PORTRAITS IMAGINAIRES - Western Illinois University



PORTRAITS IMAGINAIRES

Nous avons reçu l'intéressante note qui suit. Nous la publions d'autant plus volontiers que son auteur a souhaité se servir d'une signature très apollinarienne et qu'une heureuse coïncidence nous fait réimprimer un numéro de Tribord (dont le rédacteur en chef était Félix Labisse) dans lequel on pourra lire, outre un hommage à Apollinaire, d'autres textes de Labisse.

Visitant la grande exposition Félix Labisse qui se tient, cet été, au Casino d'Ostende, je suis tombée en arrêt devant une toile assez insolite. On y retrouve, certes, le regard du peintre : cette femme nue à tête de panthère, cette autre dont les yeux sont cerclés par une longue chevelure noire, cette blonde au visage hiératique, tandis qu'à l'arrière-plan une quatrième femme semble quitter le tableau par une porte ouverte, elles appartiennent bien toutes à l'univers obsessionnel du peintre. Mais elles sont des intruses dans un groupe disposé comme pour un portrait de famille, où l'on reconnaît sans peine Jean-Louis Barrault, Jarry, Desnos, Blake, Picasso (un Picasso qui a quelque chose de Maeterlinck, à qui Labisse se piquait de ressembler), Labisse lui-même enlaçant la femme brune, et cette tête au front ceint d'un ruban de cuir, oui, c'est Apollinaire, cheveux en brosse, forte moustache noire.
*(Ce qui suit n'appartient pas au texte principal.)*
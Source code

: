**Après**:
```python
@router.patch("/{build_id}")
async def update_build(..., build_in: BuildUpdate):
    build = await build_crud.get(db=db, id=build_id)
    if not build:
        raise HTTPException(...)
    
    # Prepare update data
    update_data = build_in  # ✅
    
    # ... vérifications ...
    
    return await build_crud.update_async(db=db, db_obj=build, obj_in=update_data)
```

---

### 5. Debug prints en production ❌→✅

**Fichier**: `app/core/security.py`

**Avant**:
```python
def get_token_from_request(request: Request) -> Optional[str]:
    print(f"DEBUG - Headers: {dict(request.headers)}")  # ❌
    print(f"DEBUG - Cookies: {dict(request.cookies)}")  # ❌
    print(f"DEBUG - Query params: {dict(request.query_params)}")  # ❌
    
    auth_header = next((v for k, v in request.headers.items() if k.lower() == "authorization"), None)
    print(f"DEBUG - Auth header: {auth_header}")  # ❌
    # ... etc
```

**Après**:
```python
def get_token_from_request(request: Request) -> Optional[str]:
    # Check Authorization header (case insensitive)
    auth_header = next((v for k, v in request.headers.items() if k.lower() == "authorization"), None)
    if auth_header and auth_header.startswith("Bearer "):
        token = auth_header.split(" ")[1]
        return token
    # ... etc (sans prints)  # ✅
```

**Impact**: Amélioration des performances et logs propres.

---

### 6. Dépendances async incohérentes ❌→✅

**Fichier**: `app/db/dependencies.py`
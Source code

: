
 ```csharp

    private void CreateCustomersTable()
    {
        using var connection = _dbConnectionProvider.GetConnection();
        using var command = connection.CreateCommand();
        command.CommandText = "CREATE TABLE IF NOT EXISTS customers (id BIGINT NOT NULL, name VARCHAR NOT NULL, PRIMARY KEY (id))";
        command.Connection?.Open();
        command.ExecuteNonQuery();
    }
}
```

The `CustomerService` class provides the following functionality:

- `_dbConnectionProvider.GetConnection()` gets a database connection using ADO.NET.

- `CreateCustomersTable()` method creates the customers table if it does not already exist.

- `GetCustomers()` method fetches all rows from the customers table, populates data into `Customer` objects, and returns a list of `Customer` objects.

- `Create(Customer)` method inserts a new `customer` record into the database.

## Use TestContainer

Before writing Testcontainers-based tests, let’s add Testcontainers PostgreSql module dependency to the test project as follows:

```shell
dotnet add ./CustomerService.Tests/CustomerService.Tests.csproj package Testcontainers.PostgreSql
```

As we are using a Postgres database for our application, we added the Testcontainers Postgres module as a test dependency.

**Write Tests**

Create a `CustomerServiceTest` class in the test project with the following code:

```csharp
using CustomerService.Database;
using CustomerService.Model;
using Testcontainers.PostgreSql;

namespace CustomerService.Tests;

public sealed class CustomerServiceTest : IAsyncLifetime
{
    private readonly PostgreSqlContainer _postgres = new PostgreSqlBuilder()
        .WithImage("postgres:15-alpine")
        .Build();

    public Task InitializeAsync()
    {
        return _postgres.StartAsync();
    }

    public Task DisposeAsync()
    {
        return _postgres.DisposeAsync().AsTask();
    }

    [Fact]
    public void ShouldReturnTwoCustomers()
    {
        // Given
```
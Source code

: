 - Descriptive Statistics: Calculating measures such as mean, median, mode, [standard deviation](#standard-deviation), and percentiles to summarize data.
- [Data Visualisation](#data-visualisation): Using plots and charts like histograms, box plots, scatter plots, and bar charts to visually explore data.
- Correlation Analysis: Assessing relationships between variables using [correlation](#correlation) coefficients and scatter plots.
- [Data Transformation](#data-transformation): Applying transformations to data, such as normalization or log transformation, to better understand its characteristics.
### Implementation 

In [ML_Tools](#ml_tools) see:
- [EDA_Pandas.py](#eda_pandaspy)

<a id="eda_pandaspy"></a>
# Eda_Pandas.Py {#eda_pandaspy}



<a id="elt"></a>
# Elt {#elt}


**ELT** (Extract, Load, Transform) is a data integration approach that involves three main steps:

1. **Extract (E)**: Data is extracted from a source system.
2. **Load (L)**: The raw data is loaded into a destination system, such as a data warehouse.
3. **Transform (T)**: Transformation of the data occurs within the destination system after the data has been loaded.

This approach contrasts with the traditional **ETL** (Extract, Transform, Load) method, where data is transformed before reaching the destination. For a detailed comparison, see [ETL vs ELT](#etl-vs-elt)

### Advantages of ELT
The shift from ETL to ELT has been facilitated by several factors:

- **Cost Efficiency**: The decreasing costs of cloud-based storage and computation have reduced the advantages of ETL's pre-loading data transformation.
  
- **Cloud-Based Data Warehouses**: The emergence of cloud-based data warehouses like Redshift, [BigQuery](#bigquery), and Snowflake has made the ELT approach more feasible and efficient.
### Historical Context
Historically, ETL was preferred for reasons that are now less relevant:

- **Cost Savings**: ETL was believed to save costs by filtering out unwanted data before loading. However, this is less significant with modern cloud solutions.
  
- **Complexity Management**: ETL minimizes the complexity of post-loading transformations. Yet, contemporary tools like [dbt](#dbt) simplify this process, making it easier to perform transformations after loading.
Le tableau s'appelle La Matinée poétique (suivez mon regard du côté de Réunion à la campagne ou du Rendez-vous des amis). Il a été peint en 1944 et fut exposé en juin de la même année au salon des Tuileries. Assez mal accueilli, d'ailleurs, si l'on en croit la bibliographie de Patrick Waloberg dans son livre sur Labisse (Bruxelles, André De Rache, 1970). Un hasard qui m'a permis de consulter une collection d'Aujourd'hui me conduit à constater que la mention qu'il donne d'une reproduction dans ce journal est erronée (1)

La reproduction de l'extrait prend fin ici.